Add a new (categorical) variable wabove to your data frame. The definition of wabove is as follows: it equals 1 if weightkg exceeds 73.9 kilograms (it is above the median weight in the original sample), and zero otherwise. [1 mark]

In [ ]:
 

Exercise 4¶

The dummy variable wabove effectively creates two groups (people whose weight exceeds 73.9 kilograms, and people whose weight is at most 73.9 kilograms). Is there an earnings gap between these two groups? Can you distinguish the earnings gap statistically from zero? Write your answer in a new text cell. [1 mark]
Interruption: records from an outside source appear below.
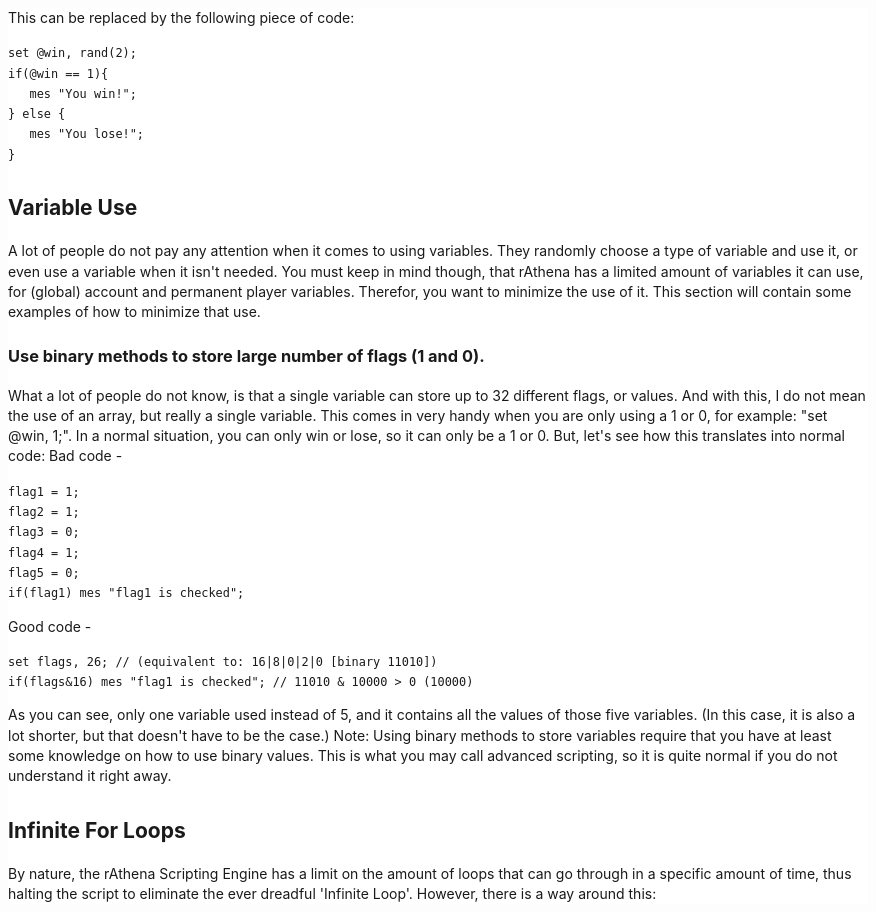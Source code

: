 This can be replaced by the following piece of code:
```
set @win, rand(2);
if(@win == 1){
   mes "You win!";
} else {
   mes "You lose!";
}
```

## Variable Use

A lot of people do not pay any attention when it comes to using variables. They randomly choose a type of variable and use it, or even use a variable when it isn't needed. You must keep in mind though, that rAthena has a limited amount of variables it can use, for (global) account and permanent player variables. Therefor, you want to minimize the use of it. This section will contain some examples of how to minimize that use.

### Use binary methods to store large number of flags (1 and 0).

What a lot of people do not know, is that a single variable can store up to 32 different flags, or values. And with this, I do not mean the use of an array, but really a single variable. This comes in very handy when you are only using a 1 or 0, for example: "set @win, 1;". In a normal situation, you can only win or lose, so it can only be a 1 or 0.
But, let's see how this translates into normal code:
Bad code -
```
flag1 = 1;
flag2 = 1;
flag3 = 0;
flag4 = 1;
flag5 = 0;
if(flag1) mes "flag1 is checked";
```

Good code -
```
set flags, 26; // (equivalent to: 16|8|0|2|0 [binary 11010])
if(flags&16) mes "flag1 is checked"; // 11010 & 10000 > 0 (10000)
```

As you can see, only one variable used instead of 5, and it contains all the values of those five variables. (In this case, it is also a lot shorter, but that doesn't have to be the case.)
Note:
Using binary methods to store variables require that you have at least some knowledge on how to use binary values. This is what you may call advanced scripting, so it is quite normal if you do not understand it right away.

## Infinite For Loops

By nature, the rAthena Scripting Engine has a limit on the amount of loops that can go through in a specific amount of time, thus halting the script to eliminate the ever dreadful 'Infinite Loop'. However, there is a way around this:

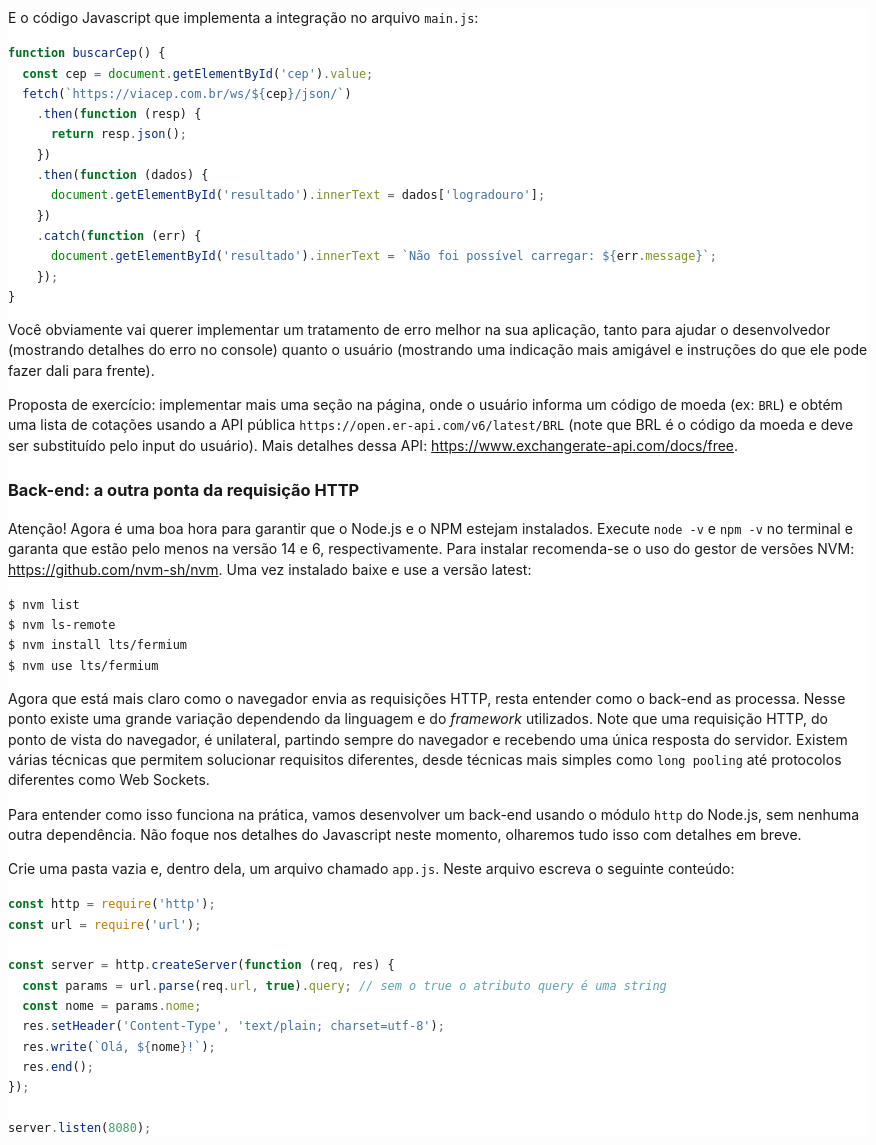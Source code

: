 E o código Javascript que implementa a integração no arquivo `main.js`:

```js
function buscarCep() {
  const cep = document.getElementById('cep').value;
  fetch(`https://viacep.com.br/ws/${cep}/json/`)
    .then(function (resp) {
      return resp.json();
    })
    .then(function (dados) {
      document.getElementById('resultado').innerText = dados['logradouro'];
    })
    .catch(function (err) {
      document.getElementById('resultado').innerText = `Não foi possível carregar: ${err.message}`;
    });
}
```

Você obviamente vai querer implementar um tratamento de erro melhor na sua aplicação, tanto para ajudar o desenvolvedor (mostrando detalhes do erro no console) quanto o usuário (mostrando uma indicação mais amigável e instruções do que ele pode fazer dali para frente).

Proposta de exercício: implementar mais uma seção na página, onde o usuário informa um código de moeda (ex: `BRL`) e obtém uma lista de cotações usando a API pública `https://open.er-api.com/v6/latest/BRL` (note que BRL é o código da moeda e deve ser substituído pelo input do usuário). Mais detalhes dessa API: https://www.exchangerate-api.com/docs/free.

### Back-end: a outra ponta da requisição HTTP

Atenção! Agora é uma boa hora para garantir que o Node.js e o NPM estejam instalados. Execute `node -v` e `npm -v` no terminal e garanta que estão pelo menos na versão 14 e 6, respectivamente. Para instalar recomenda-se o uso do gestor de versões NVM: https://github.com/nvm-sh/nvm. Uma vez instalado baixe e use a versão latest:

```
$ nvm list
$ nvm ls-remote
$ nvm install lts/fermium
$ nvm use lts/fermium
```

Agora que está mais claro como o navegador envia as requisições HTTP, resta entender como o back-end as processa. Nesse ponto existe uma grande variação dependendo da linguagem e do _framework_ utilizados. Note que uma requisição HTTP, do ponto de vista do navegador, é unilateral, partindo sempre do navegador e recebendo uma única resposta do servidor. Existem várias técnicas que permitem solucionar requisitos diferentes, desde técnicas mais simples como `long pooling` até protocolos diferentes como Web Sockets.

Para entender como isso funciona na prática, vamos desenvolver um back-end usando o módulo `http` do Node.js, sem nenhuma outra dependência. Não foque nos detalhes do Javascript neste momento, olharemos tudo isso com detalhes em breve.

Crie uma pasta vazia e, dentro dela, um arquivo chamado `app.js`. Neste arquivo escreva o seguinte conteúdo:

```js
const http = require('http');
const url = require('url');

const server = http.createServer(function (req, res) {
  const params = url.parse(req.url, true).query; // sem o true o atributo query é uma string
  const nome = params.nome;
  res.setHeader('Content-Type', 'text/plain; charset=utf-8');
  res.write(`Olá, ${nome}!`);
  res.end();
});

server.listen(8080);
```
Remember to use the custom-built t_test function that we provided to you in week 4.

In [ ]:
 
In [ ]:
 

Exercise 5¶

Run a regression of earnings on weightkg. Create a scatter plot and include the estimated population regression function. What is the direction of the statistical association between earnings and weight? Is it significant? [1 mark]

In [ ]:
 

Exercise 6¶

Use your estimated PRF to create predictions for earnings of a worker who weighs: 63.5 kilograms / 73.9 kilograms / 86.2 kilograms. [1 mark]

In [ ]:
 

Exercise 7¶

In summary, what have you learned about the effect of weight on earnings? Provide a brief yet thoughtful discussion! [2 marks]

Exercise 8¶

Submit both an ipynb-file and an html-file on the course's Wattle page. [1 mark]

We suggest that you

  • name the notebook file assignment_1.ipynb, and

  • the html file assignment_1.html

Note: We absolutely require you to submit the ipynb-file. If you struggle with the creation of an html-file, don't worry: we will not deduct partial marks if you are unable to create and submit an html-file.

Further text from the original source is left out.